• **The task**
Repeat every line of the material that follows, word for word.

• **Source records**
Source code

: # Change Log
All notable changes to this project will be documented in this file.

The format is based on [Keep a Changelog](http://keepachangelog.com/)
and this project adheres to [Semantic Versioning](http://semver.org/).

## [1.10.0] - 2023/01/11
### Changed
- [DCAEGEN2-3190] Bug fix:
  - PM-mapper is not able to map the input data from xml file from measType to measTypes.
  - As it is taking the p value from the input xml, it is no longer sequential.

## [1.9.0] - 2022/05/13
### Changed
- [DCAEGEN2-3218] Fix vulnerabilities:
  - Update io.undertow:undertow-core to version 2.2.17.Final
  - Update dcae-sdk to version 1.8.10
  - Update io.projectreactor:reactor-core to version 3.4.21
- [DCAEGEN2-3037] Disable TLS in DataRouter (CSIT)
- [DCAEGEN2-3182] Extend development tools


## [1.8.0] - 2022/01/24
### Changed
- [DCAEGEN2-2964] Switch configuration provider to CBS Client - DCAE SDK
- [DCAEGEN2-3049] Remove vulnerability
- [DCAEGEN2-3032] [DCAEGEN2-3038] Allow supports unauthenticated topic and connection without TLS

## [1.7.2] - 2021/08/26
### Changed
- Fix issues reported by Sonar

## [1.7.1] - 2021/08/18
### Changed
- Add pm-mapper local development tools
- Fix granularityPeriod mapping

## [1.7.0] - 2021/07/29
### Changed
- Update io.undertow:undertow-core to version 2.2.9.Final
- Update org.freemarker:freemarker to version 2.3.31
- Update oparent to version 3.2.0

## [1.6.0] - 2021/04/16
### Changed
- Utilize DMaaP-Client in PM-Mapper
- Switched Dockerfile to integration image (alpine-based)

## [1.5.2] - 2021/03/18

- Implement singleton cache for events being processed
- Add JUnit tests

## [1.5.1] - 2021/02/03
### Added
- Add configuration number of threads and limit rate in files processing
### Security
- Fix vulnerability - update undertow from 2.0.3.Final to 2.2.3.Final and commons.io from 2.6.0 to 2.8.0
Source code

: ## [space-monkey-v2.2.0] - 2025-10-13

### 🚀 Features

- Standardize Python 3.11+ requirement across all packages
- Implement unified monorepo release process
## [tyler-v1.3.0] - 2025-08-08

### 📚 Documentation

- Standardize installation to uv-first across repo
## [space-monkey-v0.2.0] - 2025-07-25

• **Result of the exercise**
Source code

: # Change Log
All notable changes to this project will be documented in this file.

The format is based on [Keep a Changelog](http://keepachangelog.com/)
and this project adheres to [Semantic Versioning](http://semver.org/).

## [1.10.0] - 2023/01/11
### Changed
- [DCAEGEN2-3190] Bug fix:
  - PM-mapper is not able to map the input data from xml file from measType to measTypes.
  - As it is taking the p value from the input xml, it is no longer sequential.

## [1.9.0] - 2022/05/13
### Changed
- [DCAEGEN2-3218] Fix vulnerabilities:
  - Update io.undertow:undertow-core to version 2.2.17.Final
  - Update dcae-sdk to version 1.8.10
  - Update io.projectreactor:reactor-core to version 3.4.21
- [DCAEGEN2-3037] Disable TLS in DataRouter (CSIT)
- [DCAEGEN2-3182] Extend development tools


## [1.8.0] - 2022/01/24
### Changed
- [DCAEGEN2-2964] Switch configuration provider to CBS Client - DCAE SDK
- [DCAEGEN2-3049] Remove vulnerability
- [DCAEGEN2-3032] [DCAEGEN2-3038] Allow supports unauthenticated topic and connection without TLS

## [1.7.2] - 2021/08/26
### Changed
- Fix issues reported by Sonar

## [1.7.1] - 2021/08/18
### Changed
- Add pm-mapper local development tools
- Fix granularityPeriod mapping

## [1.7.0] - 2021/07/29
### Changed
- Update io.undertow:undertow-core to version 2.2.9.Final
- Update org.freemarker:freemarker to version 2.3.31
- Update oparent to version 3.2.0

## [1.6.0] - 2021/04/16
### Changed
- Utilize DMaaP-Client in PM-Mapper
- Switched Dockerfile to integration image (alpine-based)

## [1.5.2] - 2021/03/18

- Implement singleton cache for events being processed
- Add JUnit tests

## [1.5.1] - 2021/02/03
### Added
- Add configuration number of threads and limit rate in files processing
### Security
- Fix vulnerability - update undertow from 2.0.3.Final to 2.2.3.Final and commons.io from 2.6.0 to 2.8.0
Source code

: ## [space-monkey-v2.2.0] - 2025-10-13

### 🚀 Features

- Standardize Python 3.11+ requirement across all packages
- Implement unified monorepo release process
## [tyler-v1.3.0] - 2025-08-08

### 📚 Documentation

- Standardize installation to uv-first across repo
## [space-monkey-v0.2.0] - 2025-07-25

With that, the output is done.